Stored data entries
★ ★ ★ ★
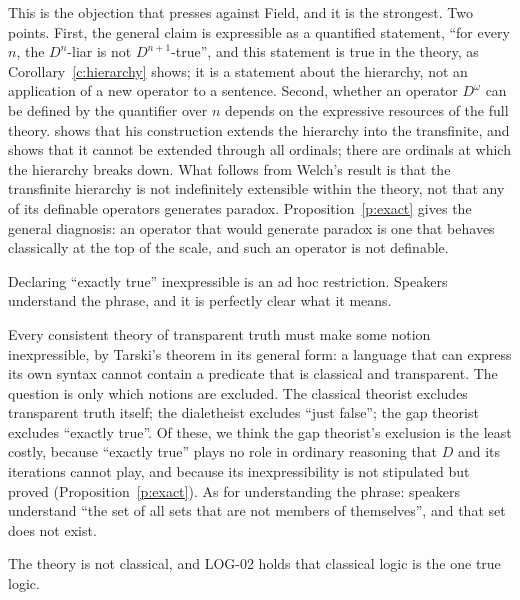 \documentclass{situationist-preprint}
\begin{document}
\begin{reply}
This is the objection that \citet{Priest2010} presses against Field, and it is the strongest. Two points. First, the general claim is expressible as a quantified statement, \enquote{for every $n$, the $D^n$-liar is not $D^{n+1}$-true}, and this statement is true in the theory, as Corollary~\ref{c:hierarchy} shows; it is a statement about the hierarchy, not an application of a new operator to a sentence. Second, whether an operator $D^\omega$ can be defined by the quantifier over $n$ depends on the expressive resources of the full theory. \citet{Field2008} shows that his construction extends the hierarchy into the transfinite, and \citet{Welch2008} shows that it cannot be extended through all ordinals; there are ordinals at which the hierarchy breaks down. What follows from Welch's result is that the transfinite hierarchy is not indefinitely extensible within the theory, not that any of its definable operators generates paradox. Proposition~\ref{p:exact} gives the general diagnosis: an operator that would generate paradox is one that behaves classically at the top of the scale, and such an operator is not definable.
\end{reply}

\begin{objection}
Declaring \enquote{exactly true} inexpressible is an ad hoc restriction. Speakers understand the phrase, and it is perfectly clear what it means.
\end{objection}

\begin{reply}
Every consistent theory of transparent truth must make some notion inexpressible, by Tarski's theorem in its general form: a language that can express its own syntax cannot contain a predicate that is classical and transparent. The question is only which notions are excluded. The classical theorist excludes transparent truth itself; the dialetheist excludes \enquote{just false}; the gap theorist excludes \enquote{exactly true}. Of these, we think the gap theorist's exclusion is the least costly, because \enquote{exactly true} plays no role in ordinary reasoning that $D$ and its iterations cannot play, and because its inexpressibility is not stipulated but proved (Proposition~\ref{p:exact}). As for understanding the phrase: speakers understand \enquote{the set of all sets that are not members of themselves}, and that set does not exist.
\end{reply}

\begin{objection}
The theory is not classical, and LOG-02 holds that classical logic is the one true logic.
\end{objection}
\end{document}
★ ★ ★ ★
Activity
All of the data, minus its pictures, should be repeated exactly.

Written response
 \documentclass{situationist-preprint}
\begin{document}
\begin{reply}
This is the objection that \citet{Priest2010} presses against Field, and it is the strongest. Two points. First, the general claim is expressible as a quantified statement, \enquote{for every $n$, the $D^n$-liar is not $D^{n+1}$-true}, and this statement is true in the theory, as Corollary~\ref{c:hierarchy} shows; it is a statement about the hierarchy, not an application of a new operator to a sentence. Second, whether an operator $D^\omega$ can be defined by the quantifier over $n$ depends on the expressive resources of the full theory. \citet{Field2008} shows that his construction extends the hierarchy into the transfinite, and \citet{Welch2008} shows that it cannot be extended through all ordinals; there are ordinals at which the hierarchy breaks down. What follows from Welch's result is that the transfinite hierarchy is not indefinitely extensible within the theory, not that any of its definable operators generates paradox. Proposition~\ref{p:exact} gives the general diagnosis: an operator that would generate paradox is one that behaves classically at the top of the scale, and such an operator is not definable.
\end{reply}

\begin{objection}
Declaring \enquote{exactly true} inexpressible is an ad hoc restriction. Speakers understand the phrase, and it is perfectly clear what it means.
\end{objection}

\begin{reply}
Every consistent theory of transparent truth must make some notion inexpressible, by Tarski's theorem in its general form: a language that can express its own syntax cannot contain a predicate that is classical and transparent. The question is only which notions are excluded. The classical theorist excludes transparent truth itself; the dialetheist excludes \enquote{just false}; the gap theorist excludes \enquote{exactly true}. Of these, we think the gap theorist's exclusion is the least costly, because \enquote{exactly true} plays no role in ordinary reasoning that $D$ and its iterations cannot play, and because its inexpressibility is not stipulated but proved (Proposition~\ref{p:exact}). As for understanding the phrase: speakers understand \enquote{the set of all sets that are not members of themselves}, and that set does not exist.
\end{reply}

\begin{objection}
The theory is not classical, and LOG-02 holds that classical logic is the one true logic.
\end{objection}
\end{document}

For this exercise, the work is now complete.